Swarm is a multithreading library with no other dependancies than STL. It allows you to execute functions accross multiple threads.
The function to execute with Swarm need to have this signature : void(uint32_t, uint32_t)
The first argument is the executing thread's id and the second is the number of threads currently working on the function.

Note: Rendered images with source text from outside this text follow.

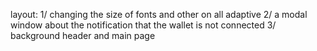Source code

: layout:
1/ changing the size of fonts and other on all adaptive
2/ a modal window about the notification that the wallet is not connected
3/ background header and main page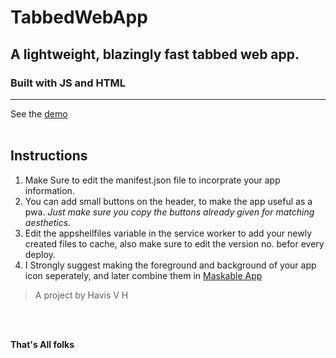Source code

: # TabbedWebApp
## A lightweight, blazingly fast tabbed web app.
### Built with JS and HTML
<hr></hr>

See the [demo](https://tabbed.web.app/demo)
<br></br>
## Instructions
1. Make Sure to edit the manifest.json file to incorprate your app  information.
2. You can add small buttons on the header, to make the app useful as a pwa. *Just make sure you copy the buttons already given for matching aesthetics.*
3. Edit the appshellfiles variable in the service worker to add your newly created files to cache, also make sure to edit the version no. befor every deploy.
4.  I Strongly suggest making the foreground and background of your app icon seperately, and later combine them in [Maskable App](https://maskable.app/editor)

> A project by Havis V H

<br></br>

**That's All folks**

When a function to execute is sent to Swarm, a WorkGroup
object is returned.
In order to wait for the funtion to end, waitExecutionDone
has to be called on the WorkGroup
. This also allows you to run two groups on different functions asynchronously.
uint32_t thread_count(4);
WorkGroup group_1 = swarm.execute(function_1, 2);
WorkGroup group_2 = swarm.execute(function_2, 2);
// function_1 and function_2 are being processed at the same time
group_1.waitExecutionDone();
group_2.waitExecutionDone();
#include "swarm.hpp"
#include <vector>
const size_t vec_size(100000000);
std::vector<float> v1(vec_size);
std::vector<float> v2(vec_size);
std::vector<float> v3(vec_size);
void job(uint32_t worker_id, uint32_t worker_count)
{
// Number of values for which the thread is responsible
const uint32_t step = vec_size / worker_count;
// First value for the thread
const uint32_t start_index = worker_id * step;
// Last value
const uint32_t end_index = (worker_id < worker_count - 1) ? start_index + step : vec_size - 1;
// The actuat loop
for (uint32_t i(start_index); i < end_index; ++i)
{
vec3[i] = vec1[i] + vec2[i]
}
}
// Create a Swarm object with 16 thread
const uint32_t thread_count(16);
swrm::Swarm swarm(thread_count);
swrm::WorkGroup group = swarm.execute(job, thread_count);
#include "swarm.hpp"
#include <vector>
const size_t vec_size(100000000);
std::vector<float> v1(vec_size);
std::vector<float> v2(vec_size);
std::vector<float> v3(vec_size);
void job(uint32_t worker_id, uint32_t worker_count)
{
// Number of values for which the thread is responsible
const uint32_t step = vec_size / worker_count;
// First value for the thread
const uint32_t start_index = worker_id * step;
// Last value
const uint32_t end_index = (worker_id == worker_count - 1) ? start_index + step : vec_size - 1;
// The actuat loop
for (uint32_t i(start_index); i < end_index; ++i)
{
v3[i] = v1[i] + v2[i]
}
}
int main()
{
// Create a Swarm object with 16 thread
const uint32_t thread_count(16);
swrm::Swarm swarm(thread_count);
// Start parallel job
swrm::WorkGroup group = swarm.execute(job);
// Wait for the job to terminate
group.waitExecutionDone();
return 0;
}
It is also possible to use a lambda instead of a pointer to a function
swrm::WorkGroup group = swarm.execute([&](uint32_t thread_id, uint32_t group_size){
/*
The code here
*/
});
1D naive mean filter on 100.000.000 values with a kernel width of 64 on an i9-9900K
Thread count | Execution time | Speed Up |
---|---|---|
1 | 3.1 seconds | x1 |
16 | 0.28 seconds | x11 |